Pullbacks in tangent categories and tangent display maps
Geoffrey Cruttwell, Marcello Lanfranchi
TL;DR
The paper addresses the challenge that pullbacks are not guaranteed to exist or be preserved by the tangent bundle functor in general tangent categories. It introduces tangent display maps as the maximal, well-behaved class of morphisms compatible with pullbacks and all iterates of the tangent functor $T$, enabling a unified treatment of pullbacks across tangent-category constructions. A comprehensive theory is developed, including tangent display systems, their stability properties, Cauchy completion, and the equivalence of tangent display maps with submersions in the category of smooth manifolds; the framework is then leveraged to streamline differential bundles, tangent fibrations, slicing, and open-subobject constructions, and to illuminate open pathways for reverse tangent categories and restriction structures. The results offer a principled, scalable approach to handling pullbacks in differential-geometric-like settings within tangent categories, with practical implications for simplifying and unifying foundational structures such as connections, fibrations, and slice theories.
Abstract
In differential geometry, the existence of pullbacks is a delicate matter, since the category of smooth manifolds does not admit all of them.
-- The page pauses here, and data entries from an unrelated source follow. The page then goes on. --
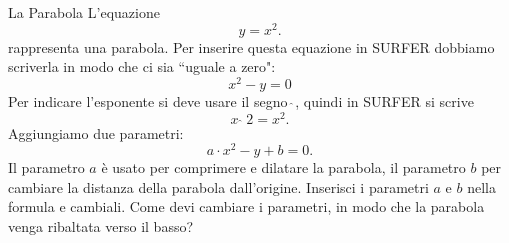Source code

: \begin{surferPage}[Parabola]{La Parabola}
L'equazione  \[y=x^2.\] rappresenta una parabola.
Per inserire questa equazione in SURFER dobbiamo scriverla in modo che ci sia ``uguale a zero":
 \[x^2-y=0\]
Per indicare l'esponente si deve usare il segno $\hat{\ }$, quindi in SURFER si scrive
 \[ x  \,\hat{\ } \, 2 =x^2.\]
Aggiungiamo due parametri:
 \[a \cdot x^2-y+b=0.\]
Il parametro $a$ \`e usato per comprimere e dilatare la parabola, il parametro $b$ per cambiare la distanza della parabola dall'origine.
 \newline
 Inserisci i parametri $a$ e $b$ nella formula e cambiali. Come devi cambiare i parametri, in modo che la parabola venga ribaltata verso il basso?
 \end{surferPage}
 
 
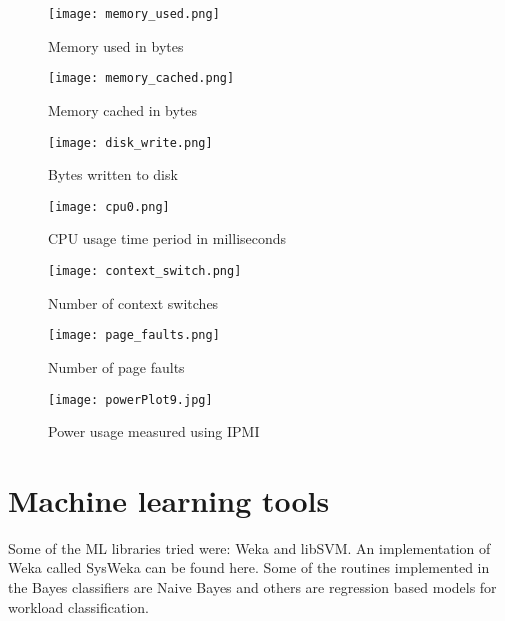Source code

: \documentclass[singlecolumn,letterpaper,12pt]{article}
\begin{document}
\begin{figure}
\centering
\texttt{[image: memory\_used.png]}
\caption{Memory used in bytes}
\label{memory-used}
\end{figure}

\begin{figure}
\centering
\texttt{[image: memory\_cached.png]}
\caption{Memory cached in bytes}
\label{memory-cached}
\end{figure}

\begin{figure}
\centering
\texttt{[image: disk\_write.png]}
\caption{Bytes written to disk}
\label{disk-bytes-written}
\end{figure}

\begin{figure}
\centering
\texttt{[image: cpu0.png]}
\caption{CPU usage time period in milliseconds}
\label{cpu-time-period}
\end{figure}

\begin{figure}
\centering
\texttt{[image: context\_switch.png]}
\caption{Number of context switches}
\label{context-switches}
\end{figure}

\begin{figure}
\centering
\texttt{[image: page\_faults.png]}
\caption{Number of page faults}
\label{page-faults}
\end{figure}

\begin{figure}
\centering
\texttt{[image: powerPlot9.jpg]}
\caption{Power usage measured using IPMI}
\label{power}
\end{figure}

\section{Machine learning tools}
\label{sec:ML-tools}
Some of the ML libraries tried were: Weka and libSVM. An implementation of Weka called SysWeka can be found here. Some of the routines implemented in the Bayes classifiers are Naive Bayes and others are regression based models for workload classification.
\end{document}
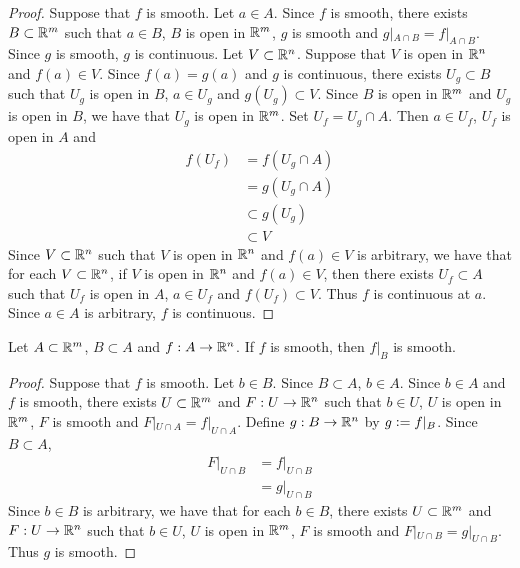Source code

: \documentclass{book}
\begin{document}
	\begin{proof}
		Suppose that $f$ is smooth. Let $a \in A$. Since $f$ is smooth, there exists $B \subset \mathbb{R}^m$ such that $a \in B$, $B$ is open in $\mathbb{R}^m$, $g$ is smooth and $g|_{A \cap B} = f|_{A \cap B}$.
		Since $g$ is smooth, $g$ is continuous. Let $V \subset \mathbb{R}^n$. Suppose that $V$ is open in $\mathbb{R}^n$ and $f(a) \in V$. Since $f(a) = g(a)$ and $g$ is continuous, there exists $U_g \subset B$ such that $U_g$ is open in $B$, $a \in U_g$ and $g(U_g) \subset V$. Since $B$ is open in $\mathbb{R}^m$ and $U_g$ is open in $B$, we have that $U_g$ is open in $\mathbb{R}^m$. Set $U_f = U_g \cap A$. Then $a \in U_f$, $U_f$ is open in $A$ and 
		\begin{align*}
			f(U_f)
			& = f(U_g \cap A) \\
			& = g(U_g \cap A) \\
			& \subset g(U_g) \\
			& \subset V 
		\end{align*}
		Since $V \subset \mathbb{R}^n$ such that $V$ is open in $\mathbb{R}^n$ and $f(a) \in V$ is arbitrary, we have that for each $V \subset \mathbb{R}^n$, if $V$ is open in $\mathbb{R}^n$ and $f(a) \in V$, then there exists $U_f \subset A$ such that $U_f$ is open in $A$, $a \in U_f$ and $f(U_f) \subset V$. Thus $f$ is continuous at $a$. Since $a \in A$ is arbitrary, $f$ is continuous. 
	\end{proof}

	\begin{ex} 
		Let $A \subset \mathbb{R}^m$, $B \subset A$ and $f: A \rightarrow \mathbb{R}^n$. If $f$ is smooth, then $f|_B$ is smooth.
	\end{ex}

	\begin{proof}
		Suppose that $f$ is smooth. Let $b \in B$. Since $B \subset A$, $b \in A$. Since $b \in A$ and $f$ is smooth, there exists $U \subset \mathbb{R}^m$ and $F:U \rightarrow \mathbb{R}^n$ such that $b \in U$, $U$ is open in $\mathbb{R}^m$, $F$ is smooth and $F|_{U \cap A} = f|_{U \cap A}$. Define $g: B \rightarrow \mathbb{R}^n$ by $g \vcentcolon= f|_B$. Since $B \subset A$, 
		\begin{align*}
			F|_{U \cap B} 
			& = f|_{U \cap B} \\
			& = g|_{U \cap B}
		\end{align*} 
		Since $b \in B$ is arbitrary, we have that for each $b \in B$, there exists $U \subset \mathbb{R}^m$ and $F:U \rightarrow \mathbb{R}^n$ such that $b \in U$, $U$ is open in $\mathbb{R}^m$, $F$ is smooth and $F|_{U \cap B} = g|_{U \cap B}$. Thus $g$ is smooth.
	\end{proof}
\end{document}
When pullbacks are required, often submersions are employed as an ideal class of maps which behaves well under this operation and the tangent bundle functor. This issue is reflected in tangent category theory, which aims to axiomatize the tangent bundle functor of differential geometry categorically. Key constructions such as connections, tangent fibrations, or reverse tangent categories require one to work with pullbacks preserved by the tangent bundle functor. In previous work, this issue has been left as a technicality and solved by introducing extra structure to carry around. This paper gives an alternative to this by focusing on a special class of maps in a tangent category called tangent display maps; such maps are well-behaved with respect to pullbacks and applications of the tangent functor. We develop some of the general theory of such maps, show how using them can simplify previous work in tangent categories, and show that in the tangent category of smooth manifolds, they are the same as the submersions. Finally, we consider a subclass of tangent display maps to define open subobjects in any tangent category, allowing one to build a canonical split restriction tangent category in which the original one naturally embeds.